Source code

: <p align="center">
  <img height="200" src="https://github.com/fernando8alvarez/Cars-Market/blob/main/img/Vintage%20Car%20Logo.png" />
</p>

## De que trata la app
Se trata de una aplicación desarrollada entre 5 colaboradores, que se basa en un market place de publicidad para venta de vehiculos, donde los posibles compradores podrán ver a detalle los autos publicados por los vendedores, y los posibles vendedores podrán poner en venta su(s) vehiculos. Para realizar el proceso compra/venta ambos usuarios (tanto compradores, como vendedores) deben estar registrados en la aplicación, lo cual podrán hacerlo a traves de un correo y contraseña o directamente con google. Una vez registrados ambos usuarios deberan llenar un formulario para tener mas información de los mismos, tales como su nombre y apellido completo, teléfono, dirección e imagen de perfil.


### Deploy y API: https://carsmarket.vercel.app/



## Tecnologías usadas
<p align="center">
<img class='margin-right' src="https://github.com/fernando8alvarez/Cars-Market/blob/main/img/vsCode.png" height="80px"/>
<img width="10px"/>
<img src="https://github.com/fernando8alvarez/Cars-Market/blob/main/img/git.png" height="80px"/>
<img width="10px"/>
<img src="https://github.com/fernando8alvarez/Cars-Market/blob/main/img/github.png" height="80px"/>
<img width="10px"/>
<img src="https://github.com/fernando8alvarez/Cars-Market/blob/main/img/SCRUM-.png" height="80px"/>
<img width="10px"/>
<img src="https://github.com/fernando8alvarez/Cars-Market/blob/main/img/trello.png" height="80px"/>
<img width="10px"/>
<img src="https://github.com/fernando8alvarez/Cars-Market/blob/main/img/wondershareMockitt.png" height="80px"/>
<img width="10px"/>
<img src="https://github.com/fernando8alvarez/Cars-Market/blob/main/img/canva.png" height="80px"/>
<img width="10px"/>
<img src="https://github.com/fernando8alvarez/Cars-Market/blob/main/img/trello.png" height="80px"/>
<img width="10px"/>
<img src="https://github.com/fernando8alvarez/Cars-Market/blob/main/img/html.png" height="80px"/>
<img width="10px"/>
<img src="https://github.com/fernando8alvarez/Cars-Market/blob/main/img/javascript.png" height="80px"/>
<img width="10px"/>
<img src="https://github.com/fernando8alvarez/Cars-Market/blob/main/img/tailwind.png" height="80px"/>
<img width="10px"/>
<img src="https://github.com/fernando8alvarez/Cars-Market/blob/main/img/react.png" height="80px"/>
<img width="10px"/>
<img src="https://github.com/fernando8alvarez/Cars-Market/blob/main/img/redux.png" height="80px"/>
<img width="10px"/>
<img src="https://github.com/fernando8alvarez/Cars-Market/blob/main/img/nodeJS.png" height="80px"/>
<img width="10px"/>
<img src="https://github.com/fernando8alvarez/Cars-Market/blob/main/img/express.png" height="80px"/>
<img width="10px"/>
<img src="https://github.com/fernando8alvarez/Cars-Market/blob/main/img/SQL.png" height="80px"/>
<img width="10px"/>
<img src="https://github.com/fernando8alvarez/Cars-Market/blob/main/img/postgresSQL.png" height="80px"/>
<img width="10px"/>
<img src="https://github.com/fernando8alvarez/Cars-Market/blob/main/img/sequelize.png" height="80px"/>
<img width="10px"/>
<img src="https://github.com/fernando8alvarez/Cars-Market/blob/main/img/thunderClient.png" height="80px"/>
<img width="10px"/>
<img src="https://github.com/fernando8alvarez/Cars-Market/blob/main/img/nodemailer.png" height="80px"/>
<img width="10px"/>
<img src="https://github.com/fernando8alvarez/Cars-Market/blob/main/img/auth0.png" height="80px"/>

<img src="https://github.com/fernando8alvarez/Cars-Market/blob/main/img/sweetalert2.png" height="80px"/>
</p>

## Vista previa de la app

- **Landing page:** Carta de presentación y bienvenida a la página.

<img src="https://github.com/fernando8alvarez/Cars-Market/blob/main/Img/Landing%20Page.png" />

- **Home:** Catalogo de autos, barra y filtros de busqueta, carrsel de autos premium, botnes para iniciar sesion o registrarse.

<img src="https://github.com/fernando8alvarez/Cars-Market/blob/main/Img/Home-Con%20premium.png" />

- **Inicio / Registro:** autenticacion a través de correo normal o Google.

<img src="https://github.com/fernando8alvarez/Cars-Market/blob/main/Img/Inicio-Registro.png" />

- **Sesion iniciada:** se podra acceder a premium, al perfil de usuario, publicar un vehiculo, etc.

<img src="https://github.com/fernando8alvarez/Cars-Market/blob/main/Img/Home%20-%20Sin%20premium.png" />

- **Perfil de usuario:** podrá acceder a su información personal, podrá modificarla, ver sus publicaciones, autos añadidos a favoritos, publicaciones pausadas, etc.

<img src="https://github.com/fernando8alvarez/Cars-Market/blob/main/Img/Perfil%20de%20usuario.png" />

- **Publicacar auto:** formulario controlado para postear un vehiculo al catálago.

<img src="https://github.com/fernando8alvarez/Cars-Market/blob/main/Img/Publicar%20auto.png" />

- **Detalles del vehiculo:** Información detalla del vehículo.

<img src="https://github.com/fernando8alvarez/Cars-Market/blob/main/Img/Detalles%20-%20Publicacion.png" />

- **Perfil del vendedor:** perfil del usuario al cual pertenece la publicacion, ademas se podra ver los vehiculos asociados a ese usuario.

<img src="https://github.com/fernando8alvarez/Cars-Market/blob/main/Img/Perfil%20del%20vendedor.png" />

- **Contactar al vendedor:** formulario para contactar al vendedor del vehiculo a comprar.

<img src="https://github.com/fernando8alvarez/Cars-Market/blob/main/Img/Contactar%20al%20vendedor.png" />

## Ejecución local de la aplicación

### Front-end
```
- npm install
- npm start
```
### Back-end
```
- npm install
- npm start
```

Instructions to follow: Exact repetition is required: return every record shown above.

Answer to this problem:
Source code

: <p align="center">
  <img height="200" src="https://github.com/fernando8alvarez/Cars-Market/blob/main/img/Vintage%20Car%20Logo.png" />
</p>

## De que trata la app
Se trata de una aplicación desarrollada entre 5 colaboradores, que se basa en un market place de publicidad para venta de vehiculos, donde los posibles compradores podrán ver a detalle los autos publicados por los vendedores, y los posibles vendedores podrán poner en venta su(s) vehiculos. Para realizar el proceso compra/venta ambos usuarios (tanto compradores, como vendedores) deben estar registrados en la aplicación, lo cual podrán hacerlo a traves de un correo y contraseña o directamente con google. Una vez registrados ambos usuarios deberan llenar un formulario para tener mas información de los mismos, tales como su nombre y apellido completo, teléfono, dirección e imagen de perfil.


### Deploy y API: https://carsmarket.vercel.app/



## Tecnologías usadas
<p align="center">
<img class='margin-right' src="https://github.com/fernando8alvarez/Cars-Market/blob/main/img/vsCode.png" height="80px"/>
<img width="10px"/>
<img src="https://github.com/fernando8alvarez/Cars-Market/blob/main/img/git.png" height="80px"/>
<img width="10px"/>
<img src="https://github.com/fernando8alvarez/Cars-Market/blob/main/img/github.png" height="80px"/>
<img width="10px"/>
<img src="https://github.com/fernando8alvarez/Cars-Market/blob/main/img/SCRUM-.png" height="80px"/>
<img width="10px"/>
<img src="https://github.com/fernando8alvarez/Cars-Market/blob/main/img/trello.png" height="80px"/>
<img width="10px"/>
<img src="https://github.com/fernando8alvarez/Cars-Market/blob/main/img/wondershareMockitt.png" height="80px"/>
<img width="10px"/>
<img src="https://github.com/fernando8alvarez/Cars-Market/blob/main/img/canva.png" height="80px"/>
<img width="10px"/>
<img src="https://github.com/fernando8alvarez/Cars-Market/blob/main/img/trello.png" height="80px"/>
<img width="10px"/>
<img src="https://github.com/fernando8alvarez/Cars-Market/blob/main/img/html.png" height="80px"/>
<img width="10px"/>
<img src="https://github.com/fernando8alvarez/Cars-Market/blob/main/img/javascript.png" height="80px"/>
<img width="10px"/>
<img src="https://github.com/fernando8alvarez/Cars-Market/blob/main/img/tailwind.png" height="80px"/>
<img width="10px"/>
<img src="https://github.com/fernando8alvarez/Cars-Market/blob/main/img/react.png" height="80px"/>
<img width="10px"/>
<img src="https://github.com/fernando8alvarez/Cars-Market/blob/main/img/redux.png" height="80px"/>
<img width="10px"/>
<img src="https://github.com/fernando8alvarez/Cars-Market/blob/main/img/nodeJS.png" height="80px"/>
<img width="10px"/>
<img src="https://github.com/fernando8alvarez/Cars-Market/blob/main/img/express.png" height="80px"/>
<img width="10px"/>
<img src="https://github.com/fernando8alvarez/Cars-Market/blob/main/img/SQL.png" height="80px"/>
<img width="10px"/>
<img src="https://github.com/fernando8alvarez/Cars-Market/blob/main/img/postgresSQL.png" height="80px"/>
<img width="10px"/>
<img src="https://github.com/fernando8alvarez/Cars-Market/blob/main/img/sequelize.png" height="80px"/>
<img width="10px"/>
<img src="https://github.com/fernando8alvarez/Cars-Market/blob/main/img/thunderClient.png" height="80px"/>
<img width="10px"/>
<img src="https://github.com/fernando8alvarez/Cars-Market/blob/main/img/nodemailer.png" height="80px"/>
<img width="10px"/>
<img src="https://github.com/fernando8alvarez/Cars-Market/blob/main/img/auth0.png" height="80px"/>

<img src="https://github.com/fernando8alvarez/Cars-Market/blob/main/img/sweetalert2.png" height="80px"/>
</p>

## Vista previa de la app

- **Landing page:** Carta de presentación y bienvenida a la página.

<img src="https://github.com/fernando8alvarez/Cars-Market/blob/main/Img/Landing%20Page.png" />

- **Home:** Catalogo de autos, barra y filtros de busqueta, carrsel de autos premium, botnes para iniciar sesion o registrarse.

<img src="https://github.com/fernando8alvarez/Cars-Market/blob/main/Img/Home-Con%20premium.png" />

- **Inicio / Registro:** autenticacion a través de correo normal o Google.

<img src="https://github.com/fernando8alvarez/Cars-Market/blob/main/Img/Inicio-Registro.png" />

- **Sesion iniciada:** se podra acceder a premium, al perfil de usuario, publicar un vehiculo, etc.

<img src="https://github.com/fernando8alvarez/Cars-Market/blob/main/Img/Home%20-%20Sin%20premium.png" />

- **Perfil de usuario:** podrá acceder a su información personal, podrá modificarla, ver sus publicaciones, autos añadidos a favoritos, publicaciones pausadas, etc.

<img src="https://github.com/fernando8alvarez/Cars-Market/blob/main/Img/Perfil%20de%20usuario.png" />

- **Publicacar auto:** formulario controlado para postear un vehiculo al catálago.

<img src="https://github.com/fernando8alvarez/Cars-Market/blob/main/Img/Publicar%20auto.png" />

- **Detalles del vehiculo:** Información detalla del vehículo.

<img src="https://github.com/fernando8alvarez/Cars-Market/blob/main/Img/Detalles%20-%20Publicacion.png" />

- **Perfil del vendedor:** perfil del usuario al cual pertenece la publicacion, ademas se podra ver los vehiculos asociados a ese usuario.

<img src="https://github.com/fernando8alvarez/Cars-Market/blob/main/Img/Perfil%20del%20vendedor.png" />

- **Contactar al vendedor:** formulario para contactar al vendedor del vehiculo a comprar.

<img src="https://github.com/fernando8alvarez/Cars-Market/blob/main/Img/Contactar%20al%20vendedor.png" />

## Ejecución local de la aplicación

### Front-end
```
- npm install
- npm start
```
### Back-end
```
- npm install
- npm start
```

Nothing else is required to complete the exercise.